PROMPT:
Output each entry in full so that the result matches the data exactly.

EXCERPTED RECORDS:
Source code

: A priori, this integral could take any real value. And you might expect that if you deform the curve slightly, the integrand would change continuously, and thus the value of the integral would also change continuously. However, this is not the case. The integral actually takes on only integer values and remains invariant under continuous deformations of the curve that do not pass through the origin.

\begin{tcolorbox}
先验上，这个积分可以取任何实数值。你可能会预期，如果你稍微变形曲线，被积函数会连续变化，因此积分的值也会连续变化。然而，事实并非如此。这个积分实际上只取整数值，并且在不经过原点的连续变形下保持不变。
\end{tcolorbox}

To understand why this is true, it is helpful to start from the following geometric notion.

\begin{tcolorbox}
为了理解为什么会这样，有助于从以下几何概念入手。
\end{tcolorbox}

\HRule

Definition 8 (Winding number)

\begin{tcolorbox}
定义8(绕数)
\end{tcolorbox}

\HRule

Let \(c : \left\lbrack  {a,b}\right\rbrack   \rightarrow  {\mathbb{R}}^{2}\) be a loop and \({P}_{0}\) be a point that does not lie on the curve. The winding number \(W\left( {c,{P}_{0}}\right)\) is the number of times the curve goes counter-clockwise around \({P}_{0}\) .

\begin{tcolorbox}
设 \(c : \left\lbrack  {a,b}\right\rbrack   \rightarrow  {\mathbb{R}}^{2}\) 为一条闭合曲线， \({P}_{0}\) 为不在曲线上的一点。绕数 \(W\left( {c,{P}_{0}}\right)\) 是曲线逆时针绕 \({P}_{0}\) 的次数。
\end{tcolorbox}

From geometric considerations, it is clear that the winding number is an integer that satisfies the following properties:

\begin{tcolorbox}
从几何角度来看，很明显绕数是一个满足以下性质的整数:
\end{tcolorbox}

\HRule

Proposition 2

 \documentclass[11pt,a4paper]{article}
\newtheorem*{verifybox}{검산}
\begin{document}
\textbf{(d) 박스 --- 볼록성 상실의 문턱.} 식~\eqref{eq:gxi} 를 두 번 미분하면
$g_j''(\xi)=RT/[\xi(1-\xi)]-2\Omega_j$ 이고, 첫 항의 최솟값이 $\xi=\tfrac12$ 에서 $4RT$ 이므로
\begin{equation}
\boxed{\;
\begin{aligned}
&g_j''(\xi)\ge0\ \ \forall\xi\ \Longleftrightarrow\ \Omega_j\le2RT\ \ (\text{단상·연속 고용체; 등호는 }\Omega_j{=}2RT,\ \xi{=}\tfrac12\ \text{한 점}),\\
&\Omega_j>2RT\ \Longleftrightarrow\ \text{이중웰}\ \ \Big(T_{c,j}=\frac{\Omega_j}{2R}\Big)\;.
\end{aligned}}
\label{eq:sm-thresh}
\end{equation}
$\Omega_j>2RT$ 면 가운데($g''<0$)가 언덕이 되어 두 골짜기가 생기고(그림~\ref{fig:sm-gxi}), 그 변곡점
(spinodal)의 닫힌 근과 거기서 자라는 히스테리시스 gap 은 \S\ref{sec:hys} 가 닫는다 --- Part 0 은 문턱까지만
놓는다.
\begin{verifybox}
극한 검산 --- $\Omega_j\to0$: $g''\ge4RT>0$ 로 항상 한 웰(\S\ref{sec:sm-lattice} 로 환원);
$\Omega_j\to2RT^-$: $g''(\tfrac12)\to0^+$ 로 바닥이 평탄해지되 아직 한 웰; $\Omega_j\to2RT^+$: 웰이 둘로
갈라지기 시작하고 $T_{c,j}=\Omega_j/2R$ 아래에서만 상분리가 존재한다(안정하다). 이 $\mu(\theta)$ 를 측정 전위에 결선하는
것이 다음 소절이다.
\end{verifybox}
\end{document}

ANSWER BELOW:
Source code

: A priori, this integral could take any real value. And you might expect that if you deform the curve slightly, the integrand would change continuously, and thus the value of the integral would also change continuously. However, this is not the case. The integral actually takes on only integer values and remains invariant under continuous deformations of the curve that do not pass through the origin.

\begin{tcolorbox}
先验上，这个积分可以取任何实数值。你可能会预期，如果你稍微变形曲线，被积函数会连续变化，因此积分的值也会连续变化。然而，事实并非如此。这个积分实际上只取整数值，并且在不经过原点的连续变形下保持不变。
\end{tcolorbox}

To understand why this is true, it is helpful to start from the following geometric notion.

\begin{tcolorbox}
为了理解为什么会这样，有助于从以下几何概念入手。
\end{tcolorbox}

\HRule

Definition 8 (Winding number)

\begin{tcolorbox}
定义8(绕数)
\end{tcolorbox}

\HRule

Let \(c : \left\lbrack  {a,b}\right\rbrack   \rightarrow  {\mathbb{R}}^{2}\) be a loop and \({P}_{0}\) be a point that does not lie on the curve. The winding number \(W\left( {c,{P}_{0}}\right)\) is the number of times the curve goes counter-clockwise around \({P}_{0}\) .

\begin{tcolorbox}
设 \(c : \left\lbrack  {a,b}\right\rbrack   \rightarrow  {\mathbb{R}}^{2}\) 为一条闭合曲线， \({P}_{0}\) 为不在曲线上的一点。绕数 \(W\left( {c,{P}_{0}}\right)\) 是曲线逆时针绕 \({P}_{0}\) 的次数。
\end{tcolorbox}

From geometric considerations, it is clear that the winding number is an integer that satisfies the following properties:

\begin{tcolorbox}
从几何角度来看，很明显绕数是一个满足以下性质的整数:
\end{tcolorbox}

\HRule

Proposition 2

 \documentclass[11pt,a4paper]{article}
\newtheorem*{verifybox}{검산}
\begin{document}
\textbf{(d) 박스 --- 볼록성 상실의 문턱.} 식~\eqref{eq:gxi} 를 두 번 미분하면
$g_j''(\xi)=RT/[\xi(1-\xi)]-2\Omega_j$ 이고, 첫 항의 최솟값이 $\xi=\tfrac12$ 에서 $4RT$ 이므로
\begin{equation}
\boxed{\;
\begin{aligned}
&g_j''(\xi)\ge0\ \ \forall\xi\ \Longleftrightarrow\ \Omega_j\le2RT\ \ (\text{단상·연속 고용체; 등호는 }\Omega_j{=}2RT,\ \xi{=}\tfrac12\ \text{한 점}),\\
&\Omega_j>2RT\ \Longleftrightarrow\ \text{이중웰}\ \ \Big(T_{c,j}=\frac{\Omega_j}{2R}\Big)\;.
\end{aligned}}
\label{eq:sm-thresh}
\end{equation}
$\Omega_j>2RT$ 면 가운데($g''<0$)가 언덕이 되어 두 골짜기가 생기고(그림~\ref{fig:sm-gxi}), 그 변곡점
(spinodal)의 닫힌 근과 거기서 자라는 히스테리시스 gap 은 \S\ref{sec:hys} 가 닫는다 --- Part 0 은 문턱까지만
놓는다.
\begin{verifybox}
극한 검산 --- $\Omega_j\to0$: $g''\ge4RT>0$ 로 항상 한 웰(\S\ref{sec:sm-lattice} 로 환원);
$\Omega_j\to2RT^-$: $g''(\tfrac12)\to0^+$ 로 바닥이 평탄해지되 아직 한 웰; $\Omega_j\to2RT^+$: 웰이 둘로
갈라지기 시작하고 $T_{c,j}=\Omega_j/2R$ 아래에서만 상분리가 존재한다(안정하다). 이 $\mu(\theta)$ 를 측정 전위에 결선하는
것이 다음 소절이다.
\end{verifybox}
\end{document}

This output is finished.